24 July 2024
By Tim Koch
Tim Koch gets an Eiffel of the Olympic Regatta.
It is in the nature of things that Olympic rowing courses are not usually near most of the venues established for the other events. The space required for an eight-lane, 2,200 metre rowing lake is considerably greater than that needed for most other sports. The current World Rowing rules require rowing courses to meet very specific standards but in past lightly regulated days when unaltered natural lakes and rivers could be used, the Olympic Regatta was often held much closer to the centre of the host city.


Although the 2024 Olympic Regatta will be at the Stade Nautique in Vaires-sur-Marne, 30km east of Paris, for the first time in modern Olympic history there will be a water-based start to the Games as the opening ceremony will take place on and beside the River Seine in central Paris and not in the Olympic Stadium.
The opening ceremony is on Friday, July 26, beginning at 8.24pm Central European Time. It’s 20.24, geddit? The official website, olympis.com explains:
Taking on a new guise, the parade of athletes will be held on the Seine with boats for each national delegation… Winding their way from east to west, the 10,500 athletes will cross through the centre of Paris… The parade will come to the end of its 6-kilometre route in front of the Trocadéro, where the remaining elements of Olympic protocol and final shows will take place.
Coordinating what I understand to be a flotilla of 116 boats (with support craft possibly taking the number up to 170) is very brave, this could very easily go wrong. However, it will make for entertaining viewing whatever happens.

A recent World Rowing press release states:
Sixty-five National Olympic Committees will be competing in the Olympic Rowing Regatta at the Paris 2024 Olympic Games…
Following the conclusion of the Paris 2024 qualification for Rowing, a total of 502 athletes have qualified – 251 women and men each – in the 14 boat classes…
At these Games, more than half of the rowers will be competing at their first-ever Olympic Regatta. Romania and the United States of America have qualified the greatest number of boats, with 12 boats each. This is followed by the Netherlands and Great Britain, both with ten boats…
The men’s single sculls event has 33 entries and all eyes will be on Oliver Zeidler of Germany. Zeidler comes to Paris after a B-final finish at the Tokyo Olympic but having won two consecutive World Rowing Championship titles since then. Facing him will be reigning Olympic champion, Stefanos Ntouskos of Greece, as well as Simon Van Dorp of the Netherlands, who managed to beat Zeidler in their last confrontation ahead of the Games.
For the women, Karolien Florijn of the Netherlands has been dominating this boat class in the last couple of years, not losing a race since she switched out of the women’s four after Tokyo. It will be Florijn’s second Olympics and the same goes for her main competition, Tara Rigney of Australia. Competing at her fifth Olympic Games will be the reigning Olympic champion, Emma Twigg of New Zealand.

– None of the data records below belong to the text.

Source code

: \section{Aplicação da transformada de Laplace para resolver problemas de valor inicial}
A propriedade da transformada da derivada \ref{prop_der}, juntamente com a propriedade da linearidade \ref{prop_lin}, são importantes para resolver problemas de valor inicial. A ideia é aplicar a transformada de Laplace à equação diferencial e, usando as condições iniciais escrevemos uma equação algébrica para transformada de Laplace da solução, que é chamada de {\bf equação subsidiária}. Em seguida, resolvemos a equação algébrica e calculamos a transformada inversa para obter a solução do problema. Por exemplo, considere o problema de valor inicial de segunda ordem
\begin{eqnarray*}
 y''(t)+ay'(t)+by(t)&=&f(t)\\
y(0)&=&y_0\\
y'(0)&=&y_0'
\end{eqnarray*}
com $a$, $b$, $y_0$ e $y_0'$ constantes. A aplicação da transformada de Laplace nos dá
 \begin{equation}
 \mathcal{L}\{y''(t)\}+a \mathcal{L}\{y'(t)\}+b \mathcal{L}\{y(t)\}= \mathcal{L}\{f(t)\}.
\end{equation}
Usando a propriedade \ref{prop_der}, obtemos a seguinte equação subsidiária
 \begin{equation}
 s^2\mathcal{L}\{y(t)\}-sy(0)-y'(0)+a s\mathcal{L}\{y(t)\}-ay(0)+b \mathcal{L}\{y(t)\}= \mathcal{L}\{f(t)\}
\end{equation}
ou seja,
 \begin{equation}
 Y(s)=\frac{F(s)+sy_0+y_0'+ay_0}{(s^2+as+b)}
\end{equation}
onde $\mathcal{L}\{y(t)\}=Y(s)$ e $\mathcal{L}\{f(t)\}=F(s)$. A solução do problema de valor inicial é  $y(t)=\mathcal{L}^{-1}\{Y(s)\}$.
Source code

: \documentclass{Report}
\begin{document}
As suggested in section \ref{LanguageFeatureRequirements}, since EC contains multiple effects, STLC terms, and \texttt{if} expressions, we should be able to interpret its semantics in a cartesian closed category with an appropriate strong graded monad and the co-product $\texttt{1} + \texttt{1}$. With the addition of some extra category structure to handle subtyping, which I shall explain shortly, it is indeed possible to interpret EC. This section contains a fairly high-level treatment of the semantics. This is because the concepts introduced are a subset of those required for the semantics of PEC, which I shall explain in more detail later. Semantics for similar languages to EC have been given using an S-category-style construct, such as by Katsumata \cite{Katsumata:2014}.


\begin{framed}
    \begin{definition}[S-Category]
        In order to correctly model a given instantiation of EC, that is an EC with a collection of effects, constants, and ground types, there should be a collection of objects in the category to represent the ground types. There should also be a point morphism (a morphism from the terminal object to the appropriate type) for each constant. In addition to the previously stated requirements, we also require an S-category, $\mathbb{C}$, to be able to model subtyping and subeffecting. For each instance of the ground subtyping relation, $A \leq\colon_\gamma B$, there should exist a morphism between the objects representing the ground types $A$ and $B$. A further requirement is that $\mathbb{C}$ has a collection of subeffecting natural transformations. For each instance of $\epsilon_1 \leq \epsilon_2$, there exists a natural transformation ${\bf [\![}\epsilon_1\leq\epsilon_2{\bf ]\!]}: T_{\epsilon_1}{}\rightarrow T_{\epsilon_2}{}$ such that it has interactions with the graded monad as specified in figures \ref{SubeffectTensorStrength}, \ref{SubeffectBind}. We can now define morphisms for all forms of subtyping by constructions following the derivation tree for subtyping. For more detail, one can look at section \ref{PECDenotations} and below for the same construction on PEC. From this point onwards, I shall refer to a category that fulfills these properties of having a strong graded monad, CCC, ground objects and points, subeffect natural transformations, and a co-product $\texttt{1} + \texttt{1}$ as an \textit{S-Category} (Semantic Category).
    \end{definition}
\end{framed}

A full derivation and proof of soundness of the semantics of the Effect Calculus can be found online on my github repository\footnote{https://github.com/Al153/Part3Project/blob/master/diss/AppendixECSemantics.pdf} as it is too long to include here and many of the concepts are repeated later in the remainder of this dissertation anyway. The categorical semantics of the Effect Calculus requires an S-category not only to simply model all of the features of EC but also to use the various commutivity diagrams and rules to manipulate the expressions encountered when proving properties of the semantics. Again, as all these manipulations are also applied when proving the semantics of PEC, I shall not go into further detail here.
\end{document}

The News section on World Rowing’s website is currently working its way through Olympic previews. At the time of writing, it has covered the openweight double sculls, the pairs and the fours. A parochial interest leads me to reproduce the piece on the men’s four:
Reigning Olympic Champions: Australia; Reigning World Champions: Great Britain; 2024 World Rowing Cup overall winner: Great Britain.
An Australian – British tussle has been the men’s final formula for the last few Olympic Games. But through this Olympiad it has not been about just these two crews. At last year’s World Championships the British came out on top but it was the United States and New Zealand that chased them for the top medal.
Australia is still very much in the mix, but will have to contend with the US and the Kiwis for those medal spots. Great Britain cannot guarantee gold, which seemed theirs to lose earlier in the Olympic cycle. This really makes for interesting racing with Australia and Great Britain now having to look over both shoulders at other crews and not just focus on each other. World Cup III was not quite as stacked as World Cup II with New Zealand taking out the top spot and with that the psychological advantage going into the Olympic Games.

After coming top of the olympic rowing medal table in 2008, 2012 and 2016, Team GB had a disastrous Olympic Regatta in Tokyo 2020 when it plummeted to 14th (one silver and one bronze). Losing the Men’s Four title was particularly painful as the British had held it for the five Games since 2000 – plus they lost it to old rivals, Australia. However, such things make for good sport and we should be seeing a lot of that in the next few weeks, both on and off the water.

Note, the race timetable times are in Central European Time.